- **What is being asked**: Give the number of lines in the data below where the string "National" occurs, and nothing else.

---------- Input ----------

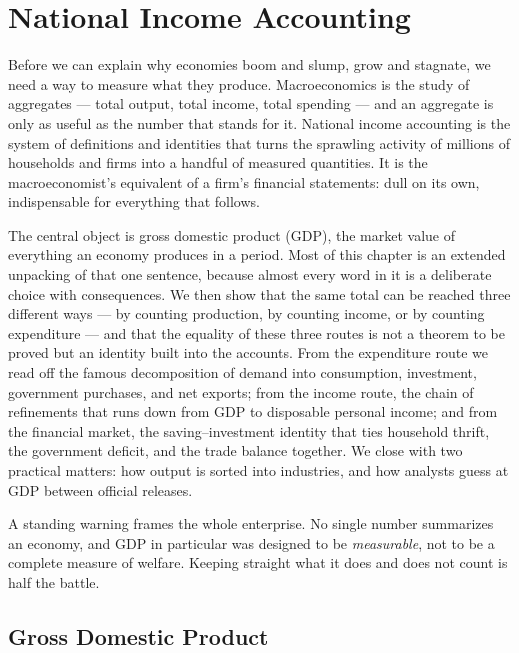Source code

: \chapter{National Income Accounting}
\label{ch:accounts}

Before we can explain why economies boom and slump, grow and stagnate, we need a way to measure what they produce. Macroeconomics is the study of aggregates --- total output, total income, total spending --- and an aggregate is only as useful as the number that stands for it. National income accounting is the system of definitions and identities that turns the sprawling activity of millions of households and firms into a handful of measured quantities. It is the macroeconomist's equivalent of a firm's financial statements: dull on its own, indispensable for everything that follows.

The central object is gross domestic product (GDP), the market value of everything an economy produces in a period. Most of this chapter is an extended unpacking of that one sentence, because almost every word in it is a deliberate choice with consequences. We then show that the same total can be reached three different ways --- by counting production, by counting income, or by counting expenditure --- and that the equality of these three routes is not a theorem to be proved but an identity built into the accounts. From the expenditure route we read off the famous decomposition of demand into consumption, investment, government purchases, and net exports; from the income route, the chain of refinements that runs down from GDP to disposable personal income; and from the financial market, the saving--investment identity that ties household thrift, the government deficit, and the trade balance together. We close with two practical matters: how output is sorted into industries, and how analysts guess at GDP between official releases.

A standing warning frames the whole enterprise. No single number summarizes an economy, and GDP in particular was designed to be \emph{measurable}, not to be a complete measure of welfare. Keeping straight what it does and does not count is half the battle.

\section{Gross Domestic Product}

----------

- **Task result**: 2